If I ever doubted it – and to be honest I hadn’t even thought about this before opening its first pages – I now know that I am in for a challenging and very welcome experience. Partly because ever since Leonardo first came across my radar when I was small boy I felt an immediate and uncannily strong bond of empathy with him and his genius.

I was always in the Leonardo camp, not that of the unredeemable shit Michelangelo.

In his ‘Introduction’ Mr Isaacson testifies to the amazing diversity of Leonardo’s interests and insatiable curiosity about the world. He seemed upon a constant passionate quest to discover what it was, how it worked – why water produces eddies, what does the tongue of a woodpecker look like – anything and everything.

In the 7,200 surviving pages of his notebooks are lists of ‘things to do’, e.g. ‘draw Milan’, ‘observe a goose’s foot’, ‘Get the measurements of the sun promised me by Maestro Giovanni Francese, the Frenchman’, ‘Inflate the lungs of a pig and observe whether they increase in width and in length, or only in width’ and umpteen others.

Not things he needed to know in order to draw them as an artist. Just things he was interested in or curious about.

Mr Isaacson once asked Martin Clayton, curator of the Windsor Castle Leonardo ‘Deluge Drawings’, whether Leonardo had regarded them as works or art of science and received the answer that he would probably not have made a distinction.

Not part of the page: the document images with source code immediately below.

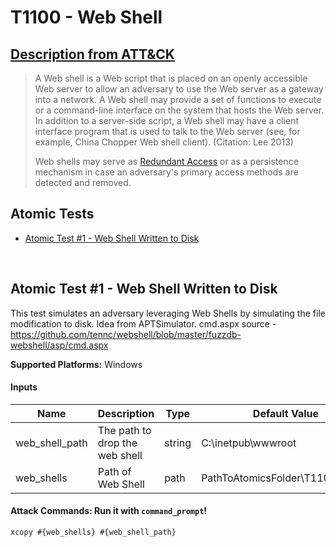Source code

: # T1100 - Web Shell
## [Description from ATT&CK](https://attack.mitre.org/wiki/Technique/T1100)
<blockquote>A Web shell is a Web script that is placed on an openly accessible Web server to allow an adversary to use the Web server as a gateway into a network. A Web shell may provide a set of functions to execute or a command-line interface on the system that hosts the Web server. In addition to a server-side script, a Web shell may have a client interface program that is used to talk to the Web server (see, for example, China Chopper Web shell client). (Citation: Lee 2013)

Web shells may serve as [Redundant Access](https://attack.mitre.org/techniques/T1108) or as a persistence mechanism in case an adversary's primary access methods are detected and removed.</blockquote>

## Atomic Tests

- [Atomic Test #1 - Web Shell Written to Disk](#atomic-test-1---web-shell-written-to-disk)


<br/>

## Atomic Test #1 - Web Shell Written to Disk
This test simulates an adversary leveraging Web Shells by simulating the file modification to disk.
Idea from APTSimulator.
cmd.aspx source - https://github.com/tennc/webshell/blob/master/fuzzdb-webshell/asp/cmd.aspx

**Supported Platforms:** Windows


#### Inputs
| Name | Description | Type | Default Value | 
|------|-------------|------|---------------|
| web_shell_path | The path to drop the web shell | string | C:\inetpub\wwwroot|
| web_shells | Path of Web Shell | path | PathToAtomicsFolder\T1100\shells\|


#### Attack Commands: Run it with `command_prompt`! 
```
xcopy #{web_shells} #{web_shell_path}
```





<br/>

Mr Isaacson recalls thinking that it was a dumb question even as he was in the act of asking it.

Elsewhere Mr Isaacson makes the point that Leonardo was also a sometimes difficult, tetchy, very fallible human being – not some sort of superman alien who had arrived on Earth in the middle of the 15th Century as a gift from God:

His ability to combine art, science, technology, the humanities and imagination remains an enduring recipe for creativity. So, too, was his ease at being a bit of a misfit: illegitimate, gay, vegetarian, left-handed, easily distracted, and at times heretical.

‘A bit of a misfit … left-handed … easily distracted’ – I just knew I had plenty in common with Leonardo.

Is there such a thing as reincarnation? Could my intended destiny have been to be the Leonardo of the 20th Century?

Did something go wrong? Was my genius never recognised?

Mind you, we’re not long into the 21st Century – maybe there’s still time …

Maybe that’s why we on the editorial board came together to form the Rust all those years ago.